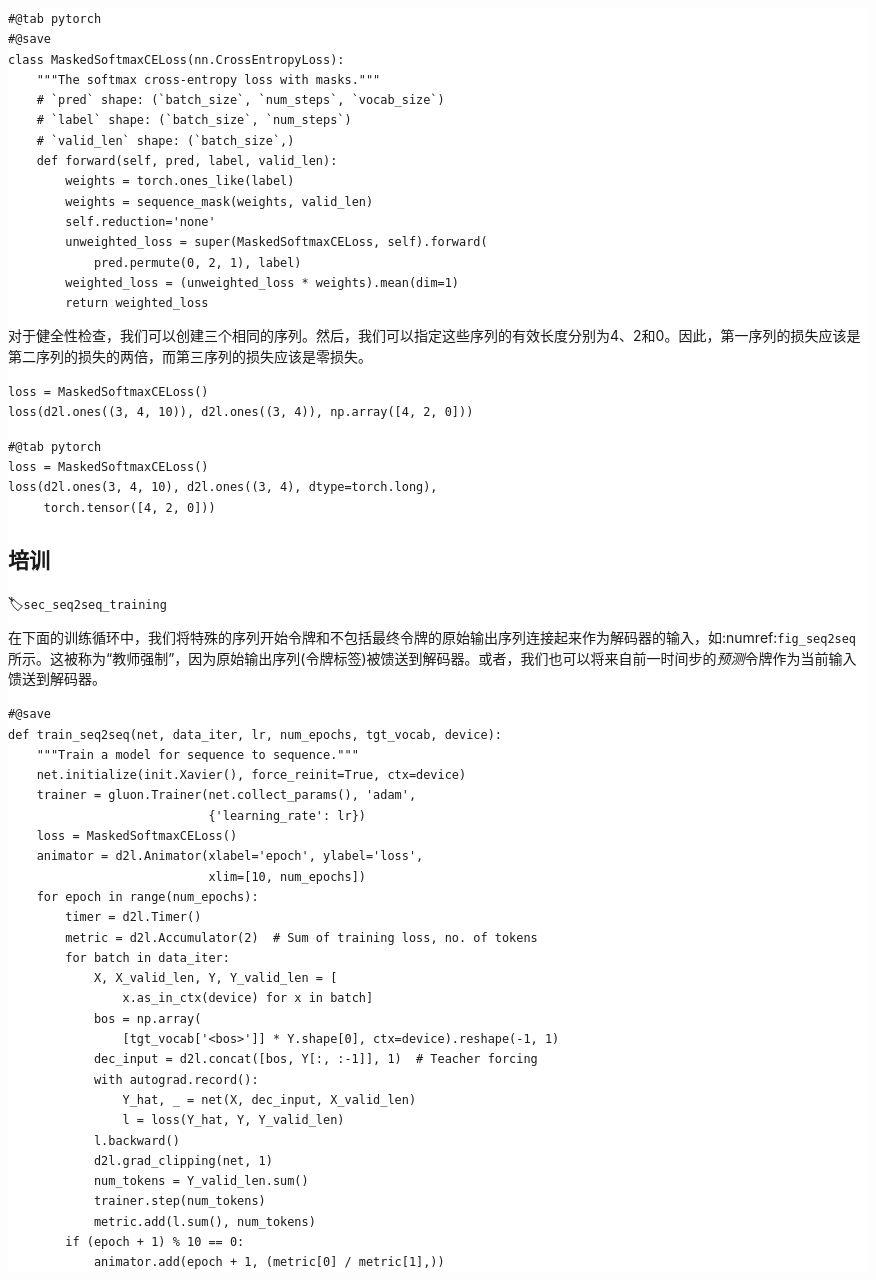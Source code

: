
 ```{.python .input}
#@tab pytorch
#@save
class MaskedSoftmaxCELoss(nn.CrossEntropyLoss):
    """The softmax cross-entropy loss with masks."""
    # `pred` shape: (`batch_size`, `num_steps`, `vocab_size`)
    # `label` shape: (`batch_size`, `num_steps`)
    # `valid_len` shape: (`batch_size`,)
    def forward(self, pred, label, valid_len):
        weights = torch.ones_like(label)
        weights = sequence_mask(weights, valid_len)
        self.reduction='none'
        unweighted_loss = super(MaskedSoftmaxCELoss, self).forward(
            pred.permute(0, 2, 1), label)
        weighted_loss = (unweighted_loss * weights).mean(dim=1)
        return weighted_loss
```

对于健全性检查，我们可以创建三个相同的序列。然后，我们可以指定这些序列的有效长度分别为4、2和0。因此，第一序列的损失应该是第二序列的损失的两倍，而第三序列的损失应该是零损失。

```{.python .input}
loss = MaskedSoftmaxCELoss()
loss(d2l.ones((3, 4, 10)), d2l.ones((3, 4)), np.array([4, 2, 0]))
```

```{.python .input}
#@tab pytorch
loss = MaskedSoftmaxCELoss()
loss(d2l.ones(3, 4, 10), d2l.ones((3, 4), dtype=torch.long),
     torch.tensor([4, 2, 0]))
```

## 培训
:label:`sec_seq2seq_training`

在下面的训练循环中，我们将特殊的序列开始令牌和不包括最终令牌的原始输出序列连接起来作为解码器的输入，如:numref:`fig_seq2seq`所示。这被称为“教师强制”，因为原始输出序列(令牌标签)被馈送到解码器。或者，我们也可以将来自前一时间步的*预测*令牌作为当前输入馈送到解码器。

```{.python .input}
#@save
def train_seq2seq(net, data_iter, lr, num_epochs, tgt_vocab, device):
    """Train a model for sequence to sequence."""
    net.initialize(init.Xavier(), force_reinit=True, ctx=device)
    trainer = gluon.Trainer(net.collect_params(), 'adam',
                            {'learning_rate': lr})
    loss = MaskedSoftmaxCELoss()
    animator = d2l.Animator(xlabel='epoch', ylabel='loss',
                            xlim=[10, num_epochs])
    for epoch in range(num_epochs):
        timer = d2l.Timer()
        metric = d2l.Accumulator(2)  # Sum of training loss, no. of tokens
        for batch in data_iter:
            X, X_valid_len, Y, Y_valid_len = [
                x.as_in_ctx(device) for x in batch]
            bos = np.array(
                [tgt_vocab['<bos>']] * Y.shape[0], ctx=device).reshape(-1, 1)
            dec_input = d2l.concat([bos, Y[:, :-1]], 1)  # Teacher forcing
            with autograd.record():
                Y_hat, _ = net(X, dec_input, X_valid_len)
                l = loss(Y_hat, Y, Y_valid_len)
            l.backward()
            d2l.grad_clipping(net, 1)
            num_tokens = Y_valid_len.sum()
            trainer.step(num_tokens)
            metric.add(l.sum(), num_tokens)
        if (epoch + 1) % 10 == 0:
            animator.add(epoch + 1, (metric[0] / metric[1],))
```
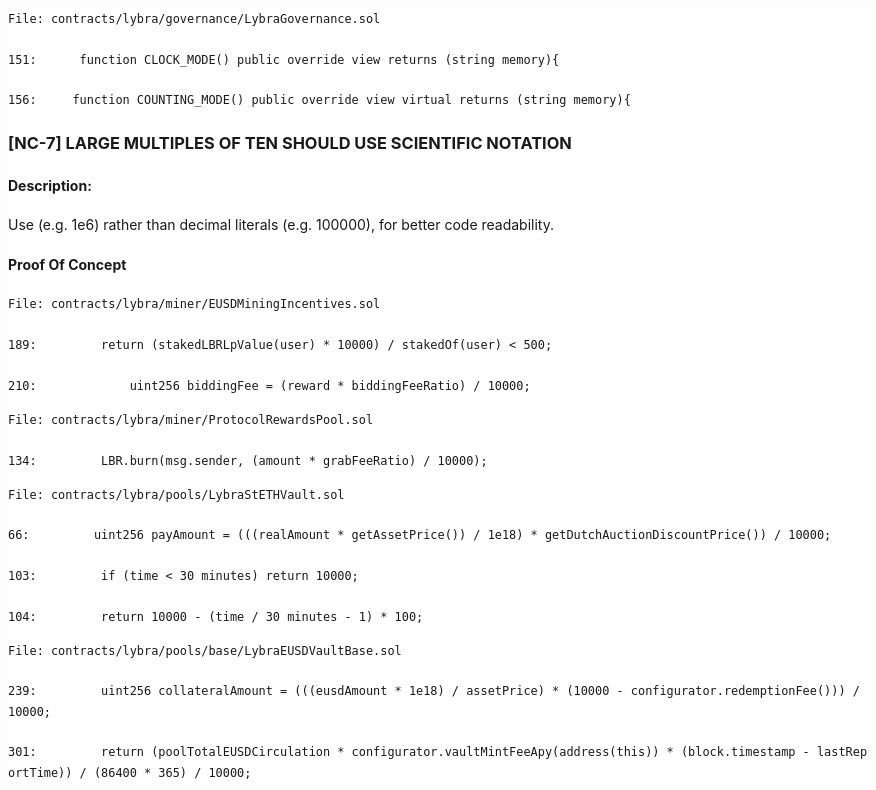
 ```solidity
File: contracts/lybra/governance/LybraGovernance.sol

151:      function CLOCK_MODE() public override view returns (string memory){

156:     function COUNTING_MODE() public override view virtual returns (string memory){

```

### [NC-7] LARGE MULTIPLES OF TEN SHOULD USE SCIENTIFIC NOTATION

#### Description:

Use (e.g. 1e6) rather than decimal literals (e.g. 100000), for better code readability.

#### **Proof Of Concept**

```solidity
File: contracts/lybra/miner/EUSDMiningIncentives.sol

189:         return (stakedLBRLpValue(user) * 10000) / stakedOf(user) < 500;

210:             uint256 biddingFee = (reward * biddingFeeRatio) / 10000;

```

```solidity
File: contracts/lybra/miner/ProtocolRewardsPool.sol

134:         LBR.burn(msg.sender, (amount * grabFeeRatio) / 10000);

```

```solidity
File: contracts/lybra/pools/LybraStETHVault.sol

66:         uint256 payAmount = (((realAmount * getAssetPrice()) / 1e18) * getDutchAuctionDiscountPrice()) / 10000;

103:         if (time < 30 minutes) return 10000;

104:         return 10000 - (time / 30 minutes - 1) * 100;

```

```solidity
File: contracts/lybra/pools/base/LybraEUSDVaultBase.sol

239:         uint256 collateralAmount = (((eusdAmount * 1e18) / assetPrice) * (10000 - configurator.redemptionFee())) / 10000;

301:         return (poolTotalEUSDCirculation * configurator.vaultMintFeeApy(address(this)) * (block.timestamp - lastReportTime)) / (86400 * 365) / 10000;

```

....

§ Task to complete:
Print the listing again exactly, please. Keep the pictures out of it.

§ Solution below:
Source code

:
 ```{.python .input}
#@tab pytorch
#@save
class MaskedSoftmaxCELoss(nn.CrossEntropyLoss):
    """The softmax cross-entropy loss with masks."""
    # `pred` shape: (`batch_size`, `num_steps`, `vocab_size`)
    # `label` shape: (`batch_size`, `num_steps`)
    # `valid_len` shape: (`batch_size`,)
    def forward(self, pred, label, valid_len):
        weights = torch.ones_like(label)
        weights = sequence_mask(weights, valid_len)
        self.reduction='none'
        unweighted_loss = super(MaskedSoftmaxCELoss, self).forward(
            pred.permute(0, 2, 1), label)
        weighted_loss = (unweighted_loss * weights).mean(dim=1)
        return weighted_loss
```

对于健全性检查，我们可以创建三个相同的序列。然后，我们可以指定这些序列的有效长度分别为4、2和0。因此，第一序列的损失应该是第二序列的损失的两倍，而第三序列的损失应该是零损失。

```{.python .input}
loss = MaskedSoftmaxCELoss()
loss(d2l.ones((3, 4, 10)), d2l.ones((3, 4)), np.array([4, 2, 0]))
```

```{.python .input}
#@tab pytorch
loss = MaskedSoftmaxCELoss()
loss(d2l.ones(3, 4, 10), d2l.ones((3, 4), dtype=torch.long),
     torch.tensor([4, 2, 0]))
```

## 培训
:label:`sec_seq2seq_training`

在下面的训练循环中，我们将特殊的序列开始令牌和不包括最终令牌的原始输出序列连接起来作为解码器的输入，如:numref:`fig_seq2seq`所示。这被称为“教师强制”，因为原始输出序列(令牌标签)被馈送到解码器。或者，我们也可以将来自前一时间步的*预测*令牌作为当前输入馈送到解码器。

```{.python .input}
#@save
def train_seq2seq(net, data_iter, lr, num_epochs, tgt_vocab, device):
    """Train a model for sequence to sequence."""
    net.initialize(init.Xavier(), force_reinit=True, ctx=device)
    trainer = gluon.Trainer(net.collect_params(), 'adam',
                            {'learning_rate': lr})
    loss = MaskedSoftmaxCELoss()
    animator = d2l.Animator(xlabel='epoch', ylabel='loss',
                            xlim=[10, num_epochs])
    for epoch in range(num_epochs):
        timer = d2l.Timer()
        metric = d2l.Accumulator(2)  # Sum of training loss, no. of tokens
        for batch in data_iter:
            X, X_valid_len, Y, Y_valid_len = [
                x.as_in_ctx(device) for x in batch]
            bos = np.array(
                [tgt_vocab['<bos>']] * Y.shape[0], ctx=device).reshape(-1, 1)
            dec_input = d2l.concat([bos, Y[:, :-1]], 1)  # Teacher forcing
            with autograd.record():
                Y_hat, _ = net(X, dec_input, X_valid_len)
                l = loss(Y_hat, Y, Y_valid_len)
            l.backward()
            d2l.grad_clipping(net, 1)
            num_tokens = Y_valid_len.sum()
            trainer.step(num_tokens)
            metric.add(l.sum(), num_tokens)
        if (epoch + 1) % 10 == 0:
            animator.add(epoch + 1, (metric[0] / metric[1],))
```
 ```solidity
File: contracts/lybra/governance/LybraGovernance.sol

151:      function CLOCK_MODE() public override view returns (string memory){

156:     function COUNTING_MODE() public override view virtual returns (string memory){

```

### [NC-7] LARGE MULTIPLES OF TEN SHOULD USE SCIENTIFIC NOTATION

#### Description:

Use (e.g. 1e6) rather than decimal literals (e.g. 100000), for better code readability.

#### **Proof Of Concept**

```solidity
File: contracts/lybra/miner/EUSDMiningIncentives.sol

189:         return (stakedLBRLpValue(user) * 10000) / stakedOf(user) < 500;

210:             uint256 biddingFee = (reward * biddingFeeRatio) / 10000;

```

```solidity
File: contracts/lybra/miner/ProtocolRewardsPool.sol

134:         LBR.burn(msg.sender, (amount * grabFeeRatio) / 10000);

```

```solidity
File: contracts/lybra/pools/LybraStETHVault.sol

66:         uint256 payAmount = (((realAmount * getAssetPrice()) / 1e18) * getDutchAuctionDiscountPrice()) / 10000;

103:         if (time < 30 minutes) return 10000;

104:         return 10000 - (time / 30 minutes - 1) * 100;

```

```solidity
File: contracts/lybra/pools/base/LybraEUSDVaultBase.sol

239:         uint256 collateralAmount = (((eusdAmount * 1e18) / assetPrice) * (10000 - configurator.redemptionFee())) / 10000;

301:         return (poolTotalEUSDCirculation * configurator.vaultMintFeeApy(address(this)) * (block.timestamp - lastReportTime)) / (86400 * 365) / 10000;

```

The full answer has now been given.